[Source texts of formatted documents]

=-=-=

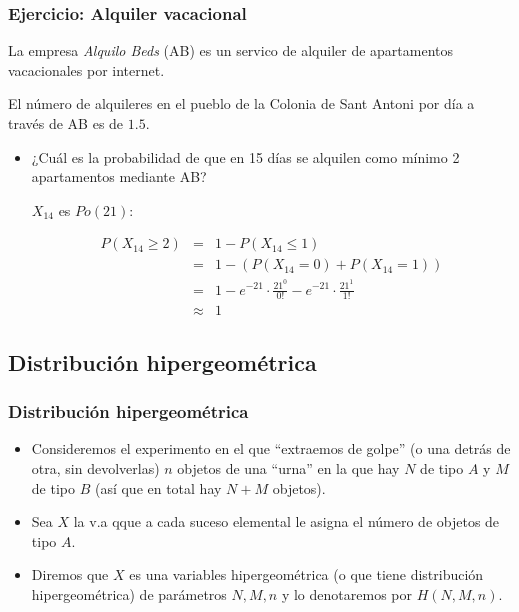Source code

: \documentclass[handout]{beamer}\usepackage[]{graphicx}\usepackage[]{color}
\renewcommand{\emph}[1]{{\color{red}#1}}
\renewcommand{\leq}{\leqslant}
\renewcommand{\geq}{\geqslant}
\theoremstyle{plain}
\theoremstyle{definition}
\begin{document}
\begin{frame}
\frametitle{Ejercicio: Alquiler  vacacional}

La empresa \textsl{Alquilo Beds} (AB)   es un servico de alquiler de apartamentos vacacionales por internet.

El número de alquileres  en  el pueblo de la Colonia de Sant Antoni  por día a través de AB es de  $1.5$.

\begin{itemize}
\item ¿Cuál es la probabilidad de que en 15 días se alquilen como mínimo 2 apartamentos mediante  AB?

$X_{14}$ es $Po(21)$:

\begin{eqnarray*}
P(X_{14}\geq 2) & = & 1-P(X_{14}\leq 1)\\
& = & 1-\left(P(X_{14}=0)+P(X_{14}=1)\right)\\
& = & 1- e^{-21}\cdot \frac{21^0}{0!}- e^{-21}\cdot \frac{21^1}{1!}\\
& \approx & 1 
\end{eqnarray*}
\end{itemize}
\end{frame}

\subsection{Distribución hipergeométrica}


\begin{frame}
\frametitle{Distribución hipergeométrica}

\begin{itemize}
\item Consideremos el experimento en el que ``extraemos de golpe'' (o una detrás de otra, sin 
devolverlas) $n$ objetos de una ``urna''  en la que hay $N$ de tipo $A$ y $M$ de tipo $B$ 
(así que en total hay $N+M$ objetos).
\item Sea $X$ la v.a qque a cada suceso elemental le asigna el número de objetos de tipo $A$.
\item Diremos que $X$ es una variables \emph{hipergeométrica} (o que tiene \emph{distribución hipergeométrica}) de parámetros $N,M,n$ y lo denotaremos por \emph{$H(N,M,n)$}.
\end{itemize}
\end{frame}
\end{document}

=-=-=

## ASSIGNMENT
Restate the data word for word and exclude every picture.

## ANSWER SPACE
Source code

: \documentclass[handout]{beamer}\usepackage[]{graphicx}\usepackage[]{color}
\renewcommand{\emph}[1]{{\color{red}#1}}
\renewcommand{\leq}{\leqslant}
\renewcommand{\geq}{\geqslant}
\theoremstyle{plain}
\theoremstyle{definition}
\begin{document}
\begin{frame}
\frametitle{Ejercicio: Alquiler  vacacional}

La empresa \textsl{Alquilo Beds} (AB)   es un servico de alquiler de apartamentos vacacionales por internet.

El número de alquileres  en  el pueblo de la Colonia de Sant Antoni  por día a través de AB es de  $1.5$.

\begin{itemize}
\item ¿Cuál es la probabilidad de que en 15 días se alquilen como mínimo 2 apartamentos mediante  AB?

$X_{14}$ es $Po(21)$:

\begin{eqnarray*}
P(X_{14}\geq 2) & = & 1-P(X_{14}\leq 1)\\
& = & 1-\left(P(X_{14}=0)+P(X_{14}=1)\right)\\
& = & 1- e^{-21}\cdot \frac{21^0}{0!}- e^{-21}\cdot \frac{21^1}{1!}\\
& \approx & 1 
\end{eqnarray*}
\end{itemize}
\end{frame}

\subsection{Distribución hipergeométrica}


\begin{frame}
\frametitle{Distribución hipergeométrica}

\begin{itemize}
\item Consideremos el experimento en el que ``extraemos de golpe'' (o una detrás de otra, sin 
devolverlas) $n$ objetos de una ``urna''  en la que hay $N$ de tipo $A$ y $M$ de tipo $B$ 
(así que en total hay $N+M$ objetos).
\item Sea $X$ la v.a qque a cada suceso elemental le asigna el número de objetos de tipo $A$.
\item Diremos que $X$ es una variables \emph{hipergeométrica} (o que tiene \emph{distribución hipergeométrica}) de parámetros $N,M,n$ y lo denotaremos por \emph{$H(N,M,n)$}.
\end{itemize}
\end{frame}
\end{document}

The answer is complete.